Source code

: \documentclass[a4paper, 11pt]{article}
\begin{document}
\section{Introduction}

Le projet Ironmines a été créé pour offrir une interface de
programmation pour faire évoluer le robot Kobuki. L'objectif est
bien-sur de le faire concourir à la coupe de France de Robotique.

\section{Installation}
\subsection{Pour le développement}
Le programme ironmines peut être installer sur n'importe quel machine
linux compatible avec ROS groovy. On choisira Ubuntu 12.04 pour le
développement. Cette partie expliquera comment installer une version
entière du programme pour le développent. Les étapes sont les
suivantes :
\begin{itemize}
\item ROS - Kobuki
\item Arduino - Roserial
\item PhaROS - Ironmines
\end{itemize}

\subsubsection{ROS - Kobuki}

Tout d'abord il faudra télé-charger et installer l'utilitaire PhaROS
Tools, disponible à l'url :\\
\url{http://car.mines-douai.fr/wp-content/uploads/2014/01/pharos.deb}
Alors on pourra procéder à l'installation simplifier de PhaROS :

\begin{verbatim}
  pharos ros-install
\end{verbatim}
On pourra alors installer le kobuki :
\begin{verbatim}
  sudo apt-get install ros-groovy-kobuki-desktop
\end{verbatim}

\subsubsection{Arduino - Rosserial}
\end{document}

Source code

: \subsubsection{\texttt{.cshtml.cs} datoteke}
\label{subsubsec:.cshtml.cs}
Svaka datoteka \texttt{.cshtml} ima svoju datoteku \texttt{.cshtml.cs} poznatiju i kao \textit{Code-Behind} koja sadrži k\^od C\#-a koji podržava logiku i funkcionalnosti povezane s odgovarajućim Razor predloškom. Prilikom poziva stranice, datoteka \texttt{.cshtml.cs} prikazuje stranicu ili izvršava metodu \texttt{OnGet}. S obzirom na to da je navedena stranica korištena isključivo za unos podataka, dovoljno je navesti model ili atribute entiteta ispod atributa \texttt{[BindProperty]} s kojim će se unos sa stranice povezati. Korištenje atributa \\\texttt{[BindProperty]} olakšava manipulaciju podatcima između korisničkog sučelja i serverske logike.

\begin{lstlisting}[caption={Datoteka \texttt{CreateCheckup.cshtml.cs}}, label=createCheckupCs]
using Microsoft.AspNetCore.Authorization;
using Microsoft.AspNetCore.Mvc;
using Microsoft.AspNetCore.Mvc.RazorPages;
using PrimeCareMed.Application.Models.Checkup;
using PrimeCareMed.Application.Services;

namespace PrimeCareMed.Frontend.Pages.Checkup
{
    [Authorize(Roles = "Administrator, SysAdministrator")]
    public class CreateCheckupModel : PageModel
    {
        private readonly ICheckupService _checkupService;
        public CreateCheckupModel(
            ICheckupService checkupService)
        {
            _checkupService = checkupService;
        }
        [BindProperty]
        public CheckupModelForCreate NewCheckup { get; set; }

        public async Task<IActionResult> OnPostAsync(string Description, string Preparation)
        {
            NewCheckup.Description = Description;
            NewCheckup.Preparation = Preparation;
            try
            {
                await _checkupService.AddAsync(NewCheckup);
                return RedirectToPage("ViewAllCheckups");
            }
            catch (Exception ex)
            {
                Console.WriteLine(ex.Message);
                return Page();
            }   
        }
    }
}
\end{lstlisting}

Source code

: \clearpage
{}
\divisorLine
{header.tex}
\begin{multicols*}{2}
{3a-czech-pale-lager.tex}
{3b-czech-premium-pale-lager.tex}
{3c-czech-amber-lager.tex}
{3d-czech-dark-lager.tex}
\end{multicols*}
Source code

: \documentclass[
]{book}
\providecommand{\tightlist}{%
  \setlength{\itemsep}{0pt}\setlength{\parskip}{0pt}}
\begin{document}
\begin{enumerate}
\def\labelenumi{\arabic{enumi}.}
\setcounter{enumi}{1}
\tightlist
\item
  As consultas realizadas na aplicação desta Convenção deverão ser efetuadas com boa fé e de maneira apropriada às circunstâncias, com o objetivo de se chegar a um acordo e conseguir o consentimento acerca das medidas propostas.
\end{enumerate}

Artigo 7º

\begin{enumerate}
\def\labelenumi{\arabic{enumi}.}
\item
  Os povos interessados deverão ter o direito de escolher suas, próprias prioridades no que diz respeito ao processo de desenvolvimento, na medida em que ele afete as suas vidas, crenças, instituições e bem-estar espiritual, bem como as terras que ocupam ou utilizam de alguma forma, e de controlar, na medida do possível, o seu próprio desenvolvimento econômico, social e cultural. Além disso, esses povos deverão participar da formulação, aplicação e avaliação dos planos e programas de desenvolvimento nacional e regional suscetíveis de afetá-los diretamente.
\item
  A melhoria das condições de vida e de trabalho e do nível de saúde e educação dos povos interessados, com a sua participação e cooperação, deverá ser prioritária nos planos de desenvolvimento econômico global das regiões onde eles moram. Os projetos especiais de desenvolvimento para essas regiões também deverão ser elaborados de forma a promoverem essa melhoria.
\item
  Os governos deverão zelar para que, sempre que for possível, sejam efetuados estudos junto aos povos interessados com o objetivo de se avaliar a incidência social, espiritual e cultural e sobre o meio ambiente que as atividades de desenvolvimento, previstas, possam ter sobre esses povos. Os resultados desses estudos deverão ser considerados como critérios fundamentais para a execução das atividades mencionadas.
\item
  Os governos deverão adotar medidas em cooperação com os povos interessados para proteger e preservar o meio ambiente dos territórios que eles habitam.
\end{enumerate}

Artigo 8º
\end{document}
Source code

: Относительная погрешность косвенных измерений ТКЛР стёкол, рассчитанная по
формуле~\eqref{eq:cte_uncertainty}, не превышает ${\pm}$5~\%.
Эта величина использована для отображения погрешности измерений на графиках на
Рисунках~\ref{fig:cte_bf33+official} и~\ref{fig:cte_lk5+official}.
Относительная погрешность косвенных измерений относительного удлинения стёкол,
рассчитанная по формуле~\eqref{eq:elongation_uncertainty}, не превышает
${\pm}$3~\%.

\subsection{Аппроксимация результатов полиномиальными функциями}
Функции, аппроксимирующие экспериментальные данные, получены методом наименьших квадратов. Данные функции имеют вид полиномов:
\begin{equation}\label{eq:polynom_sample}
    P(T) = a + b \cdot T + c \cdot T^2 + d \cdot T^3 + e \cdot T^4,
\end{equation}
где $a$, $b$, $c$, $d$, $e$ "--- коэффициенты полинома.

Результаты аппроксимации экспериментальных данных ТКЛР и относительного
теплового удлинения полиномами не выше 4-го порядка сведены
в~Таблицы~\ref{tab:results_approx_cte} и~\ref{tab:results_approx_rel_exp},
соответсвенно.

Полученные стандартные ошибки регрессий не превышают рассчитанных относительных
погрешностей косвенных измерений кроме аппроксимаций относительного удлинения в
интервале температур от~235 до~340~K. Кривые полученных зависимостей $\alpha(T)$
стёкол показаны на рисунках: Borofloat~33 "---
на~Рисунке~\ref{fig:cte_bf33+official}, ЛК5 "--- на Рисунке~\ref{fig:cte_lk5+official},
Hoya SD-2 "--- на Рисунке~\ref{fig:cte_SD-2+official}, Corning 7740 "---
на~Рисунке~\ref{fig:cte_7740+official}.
-=-=-
THE TASK: The records above should be restated word for word in their entirety.

EXERCISE SOLUTION:
Source code

: \documentclass[a4paper, 11pt]{article}
\begin{document}
\section{Introduction}

Le projet Ironmines a été créé pour offrir une interface de
programmation pour faire évoluer le robot Kobuki. L'objectif est
bien-sur de le faire concourir à la coupe de France de Robotique.

\section{Installation}
\subsection{Pour le développement}
Le programme ironmines peut être installer sur n'importe quel machine
linux compatible avec ROS groovy. On choisira Ubuntu 12.04 pour le
développement. Cette partie expliquera comment installer une version
entière du programme pour le développent. Les étapes sont les
suivantes :
\begin{itemize}
\item ROS - Kobuki
\item Arduino - Roserial
\item PhaROS - Ironmines
\end{itemize}

\subsubsection{ROS - Kobuki}

Tout d'abord il faudra télé-charger et installer l'utilitaire PhaROS
Tools, disponible à l'url :\\
\url{http://car.mines-douai.fr/wp-content/uploads/2014/01/pharos.deb}
Alors on pourra procéder à l'installation simplifier de PhaROS :

\begin{verbatim}
  pharos ros-install
\end{verbatim}
On pourra alors installer le kobuki :
\begin{verbatim}
  sudo apt-get install ros-groovy-kobuki-desktop
\end{verbatim}

\subsubsection{Arduino - Rosserial}
\end{document}

Source code

: \subsubsection{\texttt{.cshtml.cs} datoteke}
\label{subsubsec:.cshtml.cs}
Svaka datoteka \texttt{.cshtml} ima svoju datoteku \texttt{.cshtml.cs} poznatiju i kao \textit{Code-Behind} koja sadrži k\^od C\#-a koji podržava logiku i funkcionalnosti povezane s odgovarajućim Razor predloškom. Prilikom poziva stranice, datoteka \texttt{.cshtml.cs} prikazuje stranicu ili izvršava metodu \texttt{OnGet}. S obzirom na to da je navedena stranica korištena isključivo za unos podataka, dovoljno je navesti model ili atribute entiteta ispod atributa \texttt{[BindProperty]} s kojim će se unos sa stranice povezati. Korištenje atributa \\\texttt{[BindProperty]} olakšava manipulaciju podatcima između korisničkog sučelja i serverske logike.

\begin{lstlisting}[caption={Datoteka \texttt{CreateCheckup.cshtml.cs}}, label=createCheckupCs]
using Microsoft.AspNetCore.Authorization;
using Microsoft.AspNetCore.Mvc;
using Microsoft.AspNetCore.Mvc.RazorPages;
using PrimeCareMed.Application.Models.Checkup;
using PrimeCareMed.Application.Services;

namespace PrimeCareMed.Frontend.Pages.Checkup
{
    [Authorize(Roles = "Administrator, SysAdministrator")]
    public class CreateCheckupModel : PageModel
    {
        private readonly ICheckupService _checkupService;
        public CreateCheckupModel(
            ICheckupService checkupService)
        {
            _checkupService = checkupService;
        }
        [BindProperty]
        public CheckupModelForCreate NewCheckup { get; set; }

        public async Task<IActionResult> OnPostAsync(string Description, string Preparation)
        {
            NewCheckup.Description = Description;
            NewCheckup.Preparation = Preparation;
            try
            {
                await _checkupService.AddAsync(NewCheckup);
                return RedirectToPage("ViewAllCheckups");
            }
            catch (Exception ex)
            {
                Console.WriteLine(ex.Message);
                return Page();
            }   
        }
    }
}
\end{lstlisting}

Source code

: \clearpage
{}
\divisorLine
{header.tex}
\begin{multicols*}{2}
{3a-czech-pale-lager.tex}
{3b-czech-premium-pale-lager.tex}
{3c-czech-amber-lager.tex}
{3d-czech-dark-lager.tex}
\end{multicols*}
Source code

: \documentclass[
]{book}
\providecommand{\tightlist}{%
  \setlength{\itemsep}{0pt}\setlength{\parskip}{0pt}}
\begin{document}
\begin{enumerate}
\def\labelenumi{\arabic{enumi}.}
\setcounter{enumi}{1}
\tightlist
\item
  As consultas realizadas na aplicação desta Convenção deverão ser efetuadas com boa fé e de maneira apropriada às circunstâncias, com o objetivo de se chegar a um acordo e conseguir o consentimento acerca das medidas propostas.
\end{enumerate}

Artigo 7º

\begin{enumerate}
\def\labelenumi{\arabic{enumi}.}
\item
  Os povos interessados deverão ter o direito de escolher suas, próprias prioridades no que diz respeito ao processo de desenvolvimento, na medida em que ele afete as suas vidas, crenças, instituições e bem-estar espiritual, bem como as terras que ocupam ou utilizam de alguma forma, e de controlar, na medida do possível, o seu próprio desenvolvimento econômico, social e cultural. Além disso, esses povos deverão participar da formulação, aplicação e avaliação dos planos e programas de desenvolvimento nacional e regional suscetíveis de afetá-los diretamente.
\item
  A melhoria das condições de vida e de trabalho e do nível de saúde e educação dos povos interessados, com a sua participação e cooperação, deverá ser prioritária nos planos de desenvolvimento econômico global das regiões onde eles moram. Os projetos especiais de desenvolvimento para essas regiões também deverão ser elaborados de forma a promoverem essa melhoria.
\item
  Os governos deverão zelar para que, sempre que for possível, sejam efetuados estudos junto aos povos interessados com o objetivo de se avaliar a incidência social, espiritual e cultural e sobre o meio ambiente que as atividades de desenvolvimento, previstas, possam ter sobre esses povos. Os resultados desses estudos deverão ser considerados como critérios fundamentais para a execução das atividades mencionadas.
\item
  Os governos deverão adotar medidas em cooperação com os povos interessados para proteger e preservar o meio ambiente dos territórios que eles habitam.
\end{enumerate}

Artigo 8º
\end{document}
Source code

: Относительная погрешность косвенных измерений ТКЛР стёкол, рассчитанная по
формуле~\eqref{eq:cte_uncertainty}, не превышает ${\pm}$5~\%.
Эта величина использована для отображения погрешности измерений на графиках на
Рисунках~\ref{fig:cte_bf33+official} и~\ref{fig:cte_lk5+official}.
Относительная погрешность косвенных измерений относительного удлинения стёкол,
рассчитанная по формуле~\eqref{eq:elongation_uncertainty}, не превышает
${\pm}$3~\%.

\subsection{Аппроксимация результатов полиномиальными функциями}
Функции, аппроксимирующие экспериментальные данные, получены методом наименьших квадратов. Данные функции имеют вид полиномов:
\begin{equation}\label{eq:polynom_sample}
    P(T) = a + b \cdot T + c \cdot T^2 + d \cdot T^3 + e \cdot T^4,
\end{equation}
где $a$, $b$, $c$, $d$, $e$ "--- коэффициенты полинома.

Результаты аппроксимации экспериментальных данных ТКЛР и относительного
теплового удлинения полиномами не выше 4-го порядка сведены
в~Таблицы~\ref{tab:results_approx_cte} и~\ref{tab:results_approx_rel_exp},
соответсвенно.

Полученные стандартные ошибки регрессий не превышают рассчитанных относительных
погрешностей косвенных измерений кроме аппроксимаций относительного удлинения в
интервале температур от~235 до~340~K. Кривые полученных зависимостей $\alpha(T)$
стёкол показаны на рисунках: Borofloat~33 "---
на~Рисунке~\ref{fig:cte_bf33+official}, ЛК5 "--- на Рисунке~\ref{fig:cte_lk5+official},
Hoya SD-2 "--- на Рисунке~\ref{fig:cte_SD-2+official}, Corning 7740 "---
на~Рисунке~\ref{fig:cte_7740+official}.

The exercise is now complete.